U.S. drillers added oil rigs for a 12th week in a row, extending the recovery into an 11th month as energy companies increased spending on new production to take advantage of a recovery in crude prices.
Drillers added 10 oil rigs in the week to April 7, bringing the total count up to 672, the most since August 2015, energy services firm Baker Hughes Inc. (NYSE: BHI) said on April 7. During the same week a year ago, there were 354 active oil rigs.
More than half of the rigs added since the recovery started in June after crude prices first topped $50 a barrel, were in the Permian Basin, the nation’s biggest shale oil formation located in west Texas and eastern New Mexico.
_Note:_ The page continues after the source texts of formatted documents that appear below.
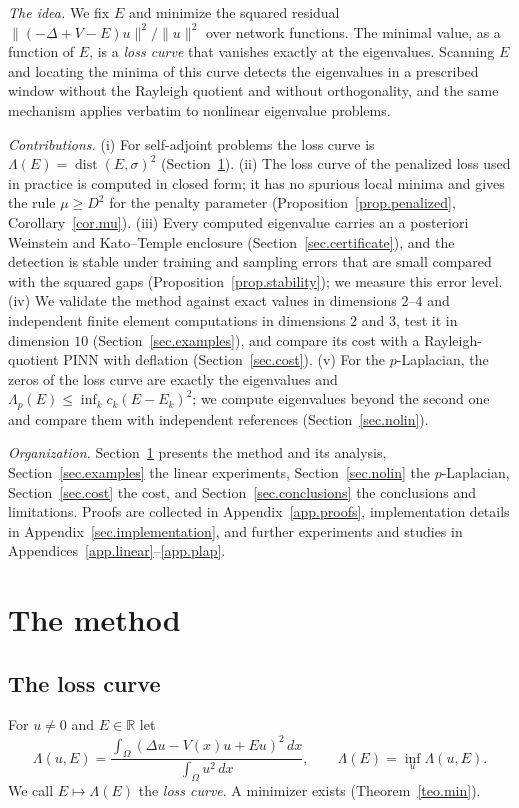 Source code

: \documentclass[10pt]{amsart}
\theoremstyle{definition}
\theoremstyle{remark}
\theoremstyle{plain}
\newcommand{\R}{\mathbb{R}}
\DeclareMathOperator{\dist}{dist}
\begin{document}
\emph{The idea.} We fix $E$ and minimize the squared residual $\|(-\Delta+V-E)u\|^2/\|u\|^2$ over
network functions. The minimal value, as a function of $E$, is a \emph{loss curve} that vanishes
exactly at the eigenvalues. Scanning $E$ and locating the minima of this curve detects the
eigenvalues in a prescribed window without the Rayleigh quotient and without orthogonality, and the
same mechanism applies verbatim to nonlinear eigenvalue problems.

\emph{Contributions.} (i) For self-adjoint problems the loss curve is $\Lambda(E)=\dist(E,\sigma)^2$
(Section~\ref{sec.approach}). (ii) The loss curve of the penalized loss used in practice is computed in
closed form; it has no spurious local minima and gives the rule $\mu\ge D^2$ for the penalty parameter
(Proposition~\ref{prop.penalized}, Corollary~\ref{cor.mu}). (iii) Every computed eigenvalue carries an
a posteriori Weinstein and Kato--Temple enclosure (Section~\ref{sec.certificate}), and the detection is
stable under training and sampling errors that are small compared with the squared gaps
(Proposition~\ref{prop.stability}); we measure this error level. (iv) We validate the method against
exact values in dimensions $2$--$4$ and independent finite element computations in
dimensions $2$ and $3$, test it in
dimension $10$ (Section~\ref{sec.examples}), and compare its cost with a Rayleigh-quotient PINN with
deflation (Section~\ref{sec.cost}). (v) For the $p$-Laplacian, the zeros of the loss curve are exactly
the eigenvalues and $\Lambda_p(E)\le\inf_kc_k(E-E_k)^2$; we compute eigenvalues beyond the second
one and compare them with independent references (Section~\ref{sec.nolin}).

\emph{Organization.} Section~\ref{sec.approach} presents the method and its analysis,
Section~\ref{sec.examples} the linear experiments, Section~\ref{sec.nolin} the $p$-Laplacian,
Section~\ref{sec.cost} the cost, and Section~\ref{sec.conclusions} the conclusions and limitations.
Proofs are collected in Appendix~\ref{app.proofs}, implementation details in
Appendix~\ref{sec.implementation}, and further experiments and studies in
Appendices~\ref{app.linear}--\ref{app.plap}.

\section{The method}\label{sec.approach}

\subsection{The loss curve}
For $u\ne0$ and $E\in\R$ let
\begin{equation}\label{Lambda}
\Lambda(u, E) = \frac{\int_{\Omega} (\Delta u - V(x) u + Eu)^2\, dx}{\int_{\Omega} u^2\, dx},
\qquad
\Lambda(E) = \inf_u \Lambda(u, E).
\end{equation}
We call $E\mapsto\Lambda(E)$ the \emph{loss curve}. A minimizer exists (Theorem~\ref{teo.min}).
\end{document}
Drillers this week added 12 rigs there, bringing the total up to 331, the highest since February 2015.
Chevron Corp. CEO John Watson said this week the company was set to boost development of its vast Permian Basin holdings.
U.S. crude futures traded at a one-month high just below $53 a barrel on April 7 after the U.S. fired missiles at a Syrian government airbase, putting the contract on track to rise for a second week in a row.
My View: This is another sign which suggest that the moment we see improvement in crude oil prices, the U.S. drillers would immediately react. As I said before, with continuous technological improvement that makes cost of production lower, I would think that oversupply is here to stay.